I want to find the optimal control and optimal trajectory for the following problem:
min $J(u) = \int_{0}^{T} [x_1^2+x_2^2+5u^2]dt$ subject to $\dot{x_1} = x_2$, $\dot{x_2} = u$, and $|u| \leq 1$.

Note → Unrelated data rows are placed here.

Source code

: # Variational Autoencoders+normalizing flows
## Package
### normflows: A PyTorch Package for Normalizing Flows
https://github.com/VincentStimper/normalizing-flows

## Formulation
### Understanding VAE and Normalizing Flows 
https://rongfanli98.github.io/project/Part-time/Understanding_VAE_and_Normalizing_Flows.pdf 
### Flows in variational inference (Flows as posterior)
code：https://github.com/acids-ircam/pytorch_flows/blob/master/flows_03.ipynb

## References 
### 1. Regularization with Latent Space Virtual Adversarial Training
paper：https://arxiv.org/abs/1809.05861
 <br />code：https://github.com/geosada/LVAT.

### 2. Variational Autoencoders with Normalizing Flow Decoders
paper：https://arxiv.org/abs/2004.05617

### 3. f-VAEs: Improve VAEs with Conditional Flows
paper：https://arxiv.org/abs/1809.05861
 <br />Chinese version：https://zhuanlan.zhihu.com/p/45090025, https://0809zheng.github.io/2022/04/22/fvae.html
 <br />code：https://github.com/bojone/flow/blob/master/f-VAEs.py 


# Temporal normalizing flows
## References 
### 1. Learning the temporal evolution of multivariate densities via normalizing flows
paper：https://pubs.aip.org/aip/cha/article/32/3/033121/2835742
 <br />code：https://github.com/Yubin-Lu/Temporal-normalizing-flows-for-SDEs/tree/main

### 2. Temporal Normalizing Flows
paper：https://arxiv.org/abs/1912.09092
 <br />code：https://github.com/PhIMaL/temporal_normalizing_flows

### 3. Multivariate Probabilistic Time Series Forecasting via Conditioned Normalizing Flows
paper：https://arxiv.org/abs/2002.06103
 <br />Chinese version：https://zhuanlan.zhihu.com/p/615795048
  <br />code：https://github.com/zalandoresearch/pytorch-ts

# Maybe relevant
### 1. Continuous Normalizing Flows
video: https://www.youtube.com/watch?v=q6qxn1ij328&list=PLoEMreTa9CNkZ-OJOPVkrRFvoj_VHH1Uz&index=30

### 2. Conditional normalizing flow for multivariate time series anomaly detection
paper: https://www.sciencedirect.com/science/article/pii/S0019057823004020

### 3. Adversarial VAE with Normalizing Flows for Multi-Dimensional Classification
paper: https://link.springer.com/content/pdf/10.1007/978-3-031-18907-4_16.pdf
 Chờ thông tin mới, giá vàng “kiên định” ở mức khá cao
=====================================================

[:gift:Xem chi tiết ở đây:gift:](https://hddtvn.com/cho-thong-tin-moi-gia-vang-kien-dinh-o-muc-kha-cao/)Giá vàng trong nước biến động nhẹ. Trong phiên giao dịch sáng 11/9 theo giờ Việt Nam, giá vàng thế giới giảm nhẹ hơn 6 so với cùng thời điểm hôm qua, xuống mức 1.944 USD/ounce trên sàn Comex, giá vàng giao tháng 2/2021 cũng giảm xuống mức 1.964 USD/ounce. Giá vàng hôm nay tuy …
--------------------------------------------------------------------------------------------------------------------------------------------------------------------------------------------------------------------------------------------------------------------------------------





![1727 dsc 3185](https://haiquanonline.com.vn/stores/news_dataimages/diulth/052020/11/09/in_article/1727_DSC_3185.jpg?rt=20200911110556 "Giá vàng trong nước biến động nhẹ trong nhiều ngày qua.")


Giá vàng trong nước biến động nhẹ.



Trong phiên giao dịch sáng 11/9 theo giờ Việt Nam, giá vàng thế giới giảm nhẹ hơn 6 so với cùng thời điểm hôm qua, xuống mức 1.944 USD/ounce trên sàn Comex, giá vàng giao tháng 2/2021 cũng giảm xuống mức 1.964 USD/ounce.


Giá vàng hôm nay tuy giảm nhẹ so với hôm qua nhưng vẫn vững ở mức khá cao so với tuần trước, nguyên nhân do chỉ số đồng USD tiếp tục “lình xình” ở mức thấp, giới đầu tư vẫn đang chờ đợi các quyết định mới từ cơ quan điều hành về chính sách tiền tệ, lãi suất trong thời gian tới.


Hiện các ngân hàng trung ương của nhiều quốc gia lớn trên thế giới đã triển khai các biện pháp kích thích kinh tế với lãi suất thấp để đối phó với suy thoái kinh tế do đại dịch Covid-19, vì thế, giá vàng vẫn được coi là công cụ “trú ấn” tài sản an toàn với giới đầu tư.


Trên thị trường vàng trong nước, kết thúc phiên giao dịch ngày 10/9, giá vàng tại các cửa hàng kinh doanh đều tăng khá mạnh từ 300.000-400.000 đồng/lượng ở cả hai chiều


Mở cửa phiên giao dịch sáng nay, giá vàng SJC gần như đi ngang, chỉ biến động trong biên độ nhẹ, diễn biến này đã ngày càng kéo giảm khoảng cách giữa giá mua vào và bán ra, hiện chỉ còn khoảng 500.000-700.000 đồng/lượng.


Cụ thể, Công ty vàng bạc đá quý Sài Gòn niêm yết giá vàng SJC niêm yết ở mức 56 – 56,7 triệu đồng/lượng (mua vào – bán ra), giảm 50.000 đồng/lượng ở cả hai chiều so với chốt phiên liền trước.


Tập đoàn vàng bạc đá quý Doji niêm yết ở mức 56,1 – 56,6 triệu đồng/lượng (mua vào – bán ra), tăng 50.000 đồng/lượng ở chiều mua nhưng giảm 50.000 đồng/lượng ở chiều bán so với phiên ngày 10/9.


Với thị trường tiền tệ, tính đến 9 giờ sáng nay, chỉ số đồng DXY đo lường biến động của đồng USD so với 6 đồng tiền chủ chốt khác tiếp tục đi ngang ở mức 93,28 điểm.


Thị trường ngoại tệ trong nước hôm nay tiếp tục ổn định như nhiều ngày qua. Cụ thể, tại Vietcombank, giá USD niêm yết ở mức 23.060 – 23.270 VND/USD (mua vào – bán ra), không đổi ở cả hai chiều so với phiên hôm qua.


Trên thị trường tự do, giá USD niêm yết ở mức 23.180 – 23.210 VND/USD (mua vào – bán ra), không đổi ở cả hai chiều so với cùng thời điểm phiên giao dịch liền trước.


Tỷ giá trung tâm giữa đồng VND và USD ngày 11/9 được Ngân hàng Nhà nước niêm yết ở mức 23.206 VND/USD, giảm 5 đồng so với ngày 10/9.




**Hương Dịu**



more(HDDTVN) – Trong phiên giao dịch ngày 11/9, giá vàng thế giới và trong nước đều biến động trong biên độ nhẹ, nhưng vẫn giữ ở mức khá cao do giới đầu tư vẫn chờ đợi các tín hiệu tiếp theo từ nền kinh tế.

Now, let's first write the Hamiltonian and find the conditions to be satisfied:
$H = x_1^2+x_2^2+5u^2 + p_1x_2 + p_2u$
For the costate p, we have: $\dot{p} = -\nabla_xH$
$\dot{p_1} = -2x_1$
$\dot{p_2} = 2x_2 + p_1$
For the state x, we have: $\dot{x} = \nabla_pH$
$\dot{x_1} = x_2$
$\dot{x_2} = u$
For optimal control: $u^*(t) =\mathrm{argmin}_{|u| \leq 1}$ $x_1^2+x_2^2+5u^2 + p_1x_2 + p_2u$ \begin{equation} u^*(t) = \begin{cases} -1,&\text{if } p_2(t)\geq 10\\\\ \frac{-p_2(t)}{10}, &\text{if } 10 \geq p_2(t)\geq -10\\\\ 1, &p_2(t)\leq -10 \end{cases} \end{equation}
I could not figure out how to solve these equations to get the optimal trajectory $x(t)$. It seems somehow I should get $p_2(t)$ but how?